Once your network grows beyond a few systems, it's time to think about automated monitoring. There are tons of things you can look at, ranging from bandwidth and usage to application latency, but a good place to start is right in the middle: reachability and uptime.
The goal of reachability and uptime monitoring is to assure that the network and its applications are available when users need them, and that remediation occurs as quickly as possible when there is a problem.
You'll immediately discover some good news when you decide to implement reachability monitoring: you're not the first person to do this. In fact, a slew of outstanding open source and commercial tools are available to help you build the right solution for your network. I can't offer specific advice about which is best, because all excel in different ways. However, I can say that you'll have no problem finding a product that meets your needs because there are so many good choices out there.
No matter which product you choose, though, you'll want to keep in mind some important guidelines in designing your monitoring.
- Mixing network monitoring and application monitoring is a good idea. Many of the tools, concepts, reports and alerting strategies overlap when you're looking at network monitoring versus application and server monitoring. Thus, plan to do all your reachability monitoring at the same time. A single monitoring system is generally capable of handling thousands of systems without breaking much of a sweat, so you can amortize the hardware, software and human resources required to put monitoring in place across multiple functional areas. However, don't be pedantic about doing everything on one platform if it doesn't do a good job. For example, we use both a commercial network monitoring package and an open source bandwidth monitoring package for our network monitoring. The commercial package does do bandwidth monitoring, but it's clumsy and doesn't give us all the trivia we want. Thus, we added in a second tool even though there's overlap.
- Device uptime is not the same as application uptime. Using network reachability tools such as "ping" to determine if a system is up isn't a good idea, because systems can respond to pings yet be entirely dysfunctional. As you identify key systems in your network, focus on the applications running on those systems and making sure that each of the applications is running properly. For example, pinging a Web server tells you very little. Even connecting to port 80 of the Web server doesn't help much. What you want to do is connect to port 80 and retrieve a known document, validating that you're actually getting the document you want. That doesn't tell you that every part of the Web server is running properly, but it tells you a lot more than ping does. Email servers are the same way: ideally, you want to generate a message and send it in using SMTP, then use a protocol such as POP or IMAP to validate that the message was received. This gives you much more end-to-end assurance that things are working properly. For network devices, check metrics within the devices themselves. For example, we look at CPU usage, memory usage, and fan and power supply status in our switches.

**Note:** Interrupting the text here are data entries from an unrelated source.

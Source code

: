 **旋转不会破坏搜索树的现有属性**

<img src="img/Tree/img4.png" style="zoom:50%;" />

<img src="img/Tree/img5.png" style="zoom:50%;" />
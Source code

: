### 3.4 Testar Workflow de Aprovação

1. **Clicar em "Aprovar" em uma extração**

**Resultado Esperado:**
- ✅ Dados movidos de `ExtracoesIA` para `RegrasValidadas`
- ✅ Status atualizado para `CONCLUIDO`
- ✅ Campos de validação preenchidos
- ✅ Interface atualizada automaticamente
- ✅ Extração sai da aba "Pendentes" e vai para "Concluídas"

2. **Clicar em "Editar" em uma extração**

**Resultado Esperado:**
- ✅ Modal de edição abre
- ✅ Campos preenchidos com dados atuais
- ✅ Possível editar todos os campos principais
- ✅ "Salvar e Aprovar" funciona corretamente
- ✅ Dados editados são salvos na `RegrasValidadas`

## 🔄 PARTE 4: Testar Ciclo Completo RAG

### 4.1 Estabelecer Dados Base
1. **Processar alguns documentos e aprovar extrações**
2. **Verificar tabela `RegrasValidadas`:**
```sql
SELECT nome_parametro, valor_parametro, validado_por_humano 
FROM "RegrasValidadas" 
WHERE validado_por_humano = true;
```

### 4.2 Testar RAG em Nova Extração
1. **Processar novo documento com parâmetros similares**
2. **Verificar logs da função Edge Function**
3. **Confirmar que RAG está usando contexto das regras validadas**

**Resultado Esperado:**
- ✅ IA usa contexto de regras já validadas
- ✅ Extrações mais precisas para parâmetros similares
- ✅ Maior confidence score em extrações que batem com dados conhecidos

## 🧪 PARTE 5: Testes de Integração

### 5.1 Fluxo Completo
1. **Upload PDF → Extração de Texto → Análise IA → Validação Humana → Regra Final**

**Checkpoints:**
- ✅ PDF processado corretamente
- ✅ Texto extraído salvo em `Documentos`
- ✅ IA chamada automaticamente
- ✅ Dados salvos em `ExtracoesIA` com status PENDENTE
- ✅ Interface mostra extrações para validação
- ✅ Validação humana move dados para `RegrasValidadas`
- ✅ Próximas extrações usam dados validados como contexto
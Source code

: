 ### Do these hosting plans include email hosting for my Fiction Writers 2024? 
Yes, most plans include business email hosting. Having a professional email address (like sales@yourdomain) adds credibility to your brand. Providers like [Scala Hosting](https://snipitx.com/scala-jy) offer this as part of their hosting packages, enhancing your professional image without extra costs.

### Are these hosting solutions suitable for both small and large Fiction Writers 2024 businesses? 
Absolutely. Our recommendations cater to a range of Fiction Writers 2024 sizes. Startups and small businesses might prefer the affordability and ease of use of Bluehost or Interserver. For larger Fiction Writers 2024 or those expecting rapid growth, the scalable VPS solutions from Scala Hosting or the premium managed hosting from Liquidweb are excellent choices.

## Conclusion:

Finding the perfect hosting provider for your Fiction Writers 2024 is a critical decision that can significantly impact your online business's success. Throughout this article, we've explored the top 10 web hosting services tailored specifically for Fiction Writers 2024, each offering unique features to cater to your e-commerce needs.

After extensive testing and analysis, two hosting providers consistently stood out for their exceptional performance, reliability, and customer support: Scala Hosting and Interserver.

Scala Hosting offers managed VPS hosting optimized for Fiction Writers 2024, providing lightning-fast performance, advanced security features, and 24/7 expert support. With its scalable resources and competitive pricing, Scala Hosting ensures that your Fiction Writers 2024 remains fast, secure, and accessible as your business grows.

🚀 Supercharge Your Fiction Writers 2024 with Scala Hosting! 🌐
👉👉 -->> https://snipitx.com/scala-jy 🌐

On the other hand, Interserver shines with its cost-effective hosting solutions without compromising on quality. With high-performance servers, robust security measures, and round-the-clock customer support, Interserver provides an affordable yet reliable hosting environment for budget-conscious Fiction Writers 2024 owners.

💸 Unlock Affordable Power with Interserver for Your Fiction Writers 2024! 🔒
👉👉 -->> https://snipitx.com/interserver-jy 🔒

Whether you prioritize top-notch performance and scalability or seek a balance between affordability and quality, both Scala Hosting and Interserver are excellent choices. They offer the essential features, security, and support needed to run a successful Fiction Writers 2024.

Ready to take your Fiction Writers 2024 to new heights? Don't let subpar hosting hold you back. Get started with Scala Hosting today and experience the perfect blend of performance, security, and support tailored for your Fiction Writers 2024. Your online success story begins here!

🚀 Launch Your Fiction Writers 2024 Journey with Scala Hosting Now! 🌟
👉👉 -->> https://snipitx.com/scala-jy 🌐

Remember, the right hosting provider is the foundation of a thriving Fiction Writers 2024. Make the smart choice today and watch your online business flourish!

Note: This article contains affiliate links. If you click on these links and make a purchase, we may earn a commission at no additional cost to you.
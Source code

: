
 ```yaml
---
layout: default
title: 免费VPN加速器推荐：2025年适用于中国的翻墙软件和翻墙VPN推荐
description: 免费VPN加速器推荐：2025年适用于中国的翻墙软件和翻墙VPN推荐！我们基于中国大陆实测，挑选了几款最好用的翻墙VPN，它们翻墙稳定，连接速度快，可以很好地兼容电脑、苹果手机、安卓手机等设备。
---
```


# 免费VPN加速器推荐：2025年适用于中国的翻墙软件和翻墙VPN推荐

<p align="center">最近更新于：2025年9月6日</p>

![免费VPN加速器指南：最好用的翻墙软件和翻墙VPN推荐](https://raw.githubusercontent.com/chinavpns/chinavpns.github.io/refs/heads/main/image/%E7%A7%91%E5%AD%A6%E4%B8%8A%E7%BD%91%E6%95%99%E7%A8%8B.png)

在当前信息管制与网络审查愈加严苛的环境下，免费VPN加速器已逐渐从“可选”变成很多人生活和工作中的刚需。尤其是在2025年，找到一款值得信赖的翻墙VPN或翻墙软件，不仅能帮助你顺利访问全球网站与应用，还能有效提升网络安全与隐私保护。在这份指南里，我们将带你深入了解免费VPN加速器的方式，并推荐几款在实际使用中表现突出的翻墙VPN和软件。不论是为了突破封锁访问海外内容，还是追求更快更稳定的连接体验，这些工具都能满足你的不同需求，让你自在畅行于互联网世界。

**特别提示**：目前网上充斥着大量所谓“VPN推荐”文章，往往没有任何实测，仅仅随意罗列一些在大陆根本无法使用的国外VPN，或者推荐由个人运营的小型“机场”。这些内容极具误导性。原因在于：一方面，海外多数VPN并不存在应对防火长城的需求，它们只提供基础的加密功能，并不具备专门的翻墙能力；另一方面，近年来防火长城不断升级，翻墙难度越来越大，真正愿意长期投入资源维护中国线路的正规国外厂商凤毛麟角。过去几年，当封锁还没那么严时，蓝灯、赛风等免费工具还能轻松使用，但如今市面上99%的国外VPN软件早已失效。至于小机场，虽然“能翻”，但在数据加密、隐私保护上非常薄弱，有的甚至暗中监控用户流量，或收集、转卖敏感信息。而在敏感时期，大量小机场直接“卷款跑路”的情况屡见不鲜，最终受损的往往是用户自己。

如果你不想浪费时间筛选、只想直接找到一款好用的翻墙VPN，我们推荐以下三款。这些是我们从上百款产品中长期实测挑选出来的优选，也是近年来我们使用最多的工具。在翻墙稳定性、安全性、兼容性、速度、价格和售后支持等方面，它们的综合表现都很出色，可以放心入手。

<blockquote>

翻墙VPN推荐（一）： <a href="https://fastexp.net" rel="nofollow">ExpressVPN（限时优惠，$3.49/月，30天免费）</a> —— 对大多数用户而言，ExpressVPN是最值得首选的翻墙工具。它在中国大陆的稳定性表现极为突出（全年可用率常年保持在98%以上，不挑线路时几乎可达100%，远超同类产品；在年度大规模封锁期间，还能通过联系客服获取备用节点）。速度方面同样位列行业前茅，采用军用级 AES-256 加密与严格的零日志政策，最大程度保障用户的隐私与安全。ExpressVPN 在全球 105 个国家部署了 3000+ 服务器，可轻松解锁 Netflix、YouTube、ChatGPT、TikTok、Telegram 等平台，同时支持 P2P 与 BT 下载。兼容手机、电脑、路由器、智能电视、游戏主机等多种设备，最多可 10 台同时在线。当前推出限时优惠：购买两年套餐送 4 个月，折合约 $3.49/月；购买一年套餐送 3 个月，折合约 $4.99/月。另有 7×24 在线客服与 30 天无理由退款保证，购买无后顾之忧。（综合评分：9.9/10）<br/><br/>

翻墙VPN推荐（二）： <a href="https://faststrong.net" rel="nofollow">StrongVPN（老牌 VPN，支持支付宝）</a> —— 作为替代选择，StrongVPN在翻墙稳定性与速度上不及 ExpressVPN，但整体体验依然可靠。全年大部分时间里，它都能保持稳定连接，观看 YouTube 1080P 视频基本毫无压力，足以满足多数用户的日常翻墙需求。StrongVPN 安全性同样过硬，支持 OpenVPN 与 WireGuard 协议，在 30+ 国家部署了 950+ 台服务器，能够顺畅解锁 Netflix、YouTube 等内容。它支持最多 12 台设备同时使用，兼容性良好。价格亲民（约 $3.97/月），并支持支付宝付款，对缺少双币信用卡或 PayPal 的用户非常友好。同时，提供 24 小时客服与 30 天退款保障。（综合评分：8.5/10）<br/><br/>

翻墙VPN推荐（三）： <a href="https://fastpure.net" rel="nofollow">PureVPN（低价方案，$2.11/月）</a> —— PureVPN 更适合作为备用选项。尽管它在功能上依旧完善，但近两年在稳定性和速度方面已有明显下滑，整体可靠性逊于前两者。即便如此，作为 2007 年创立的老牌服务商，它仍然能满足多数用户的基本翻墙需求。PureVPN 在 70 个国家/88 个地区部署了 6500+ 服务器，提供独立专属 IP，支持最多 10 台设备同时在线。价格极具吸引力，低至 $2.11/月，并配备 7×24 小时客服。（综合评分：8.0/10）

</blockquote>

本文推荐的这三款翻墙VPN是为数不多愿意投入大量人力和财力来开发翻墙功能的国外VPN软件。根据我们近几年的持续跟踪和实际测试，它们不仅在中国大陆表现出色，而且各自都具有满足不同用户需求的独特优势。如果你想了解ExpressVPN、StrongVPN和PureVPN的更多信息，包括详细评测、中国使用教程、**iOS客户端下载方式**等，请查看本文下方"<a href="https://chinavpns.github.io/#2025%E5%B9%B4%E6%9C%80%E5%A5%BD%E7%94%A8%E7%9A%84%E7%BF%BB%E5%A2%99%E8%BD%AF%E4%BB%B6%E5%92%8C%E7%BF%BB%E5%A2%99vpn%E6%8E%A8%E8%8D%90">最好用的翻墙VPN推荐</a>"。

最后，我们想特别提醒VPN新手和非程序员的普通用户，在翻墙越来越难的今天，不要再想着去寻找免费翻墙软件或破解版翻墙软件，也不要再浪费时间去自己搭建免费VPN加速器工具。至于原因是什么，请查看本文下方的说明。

- Build a multi-tier alerting strategy. Your network monitoring system should generate reams of reports and display pretty Web pages, but one of the most important functions is alerting in the event of a problem. Step back and build a simple alerting strategy, then be rigorous in your use of templates (or some equivalent feature) to apply these alerts to your devices. Alerting occurs across two axes: first, who are you going to alert and how; second, what are the escalation points for alerting.
The "who and how" of alerting will probably initially use SMTP email, but that won't work if your email server is down, or the network doesn't let the message through. Thus, you should get an out-of-band alerting method, such as dialing a phone line to touch-tone someone's pager or, preferably, using a wireless modem to send SMS messages to cell phones -- something that completely bypasses the Internet. Not every alert has to go to a person. For example, if a system or application is down for only 30 seconds or so, you may want to send this to your central logging server rather than spamming yourself. At our company, we have set up four levels of "who" to alert, ranging from the lowest (a SYSLOG to a server), through two different types of email messages, all the way up to pager and SMS broadcasts.
Use different escalation policies in alerting as you decide how important an application or device is. For example, you will have some critical devices and applications that should escalate up through your various levels quite quickly. Other devices, such as printers, might fall into the "interesting but not urgent" category, with emailed alerts only after extended downtimes. And you might even have a third category of still less important devices. When I design monitoring systems, I sometimes even have a final category of devices that are being monitored, but which never send alerts -- they simply show up on end-of-month reports.
Joel Snyder is a senior partner at Opus One, an IT consulting firm specializing in security and messaging.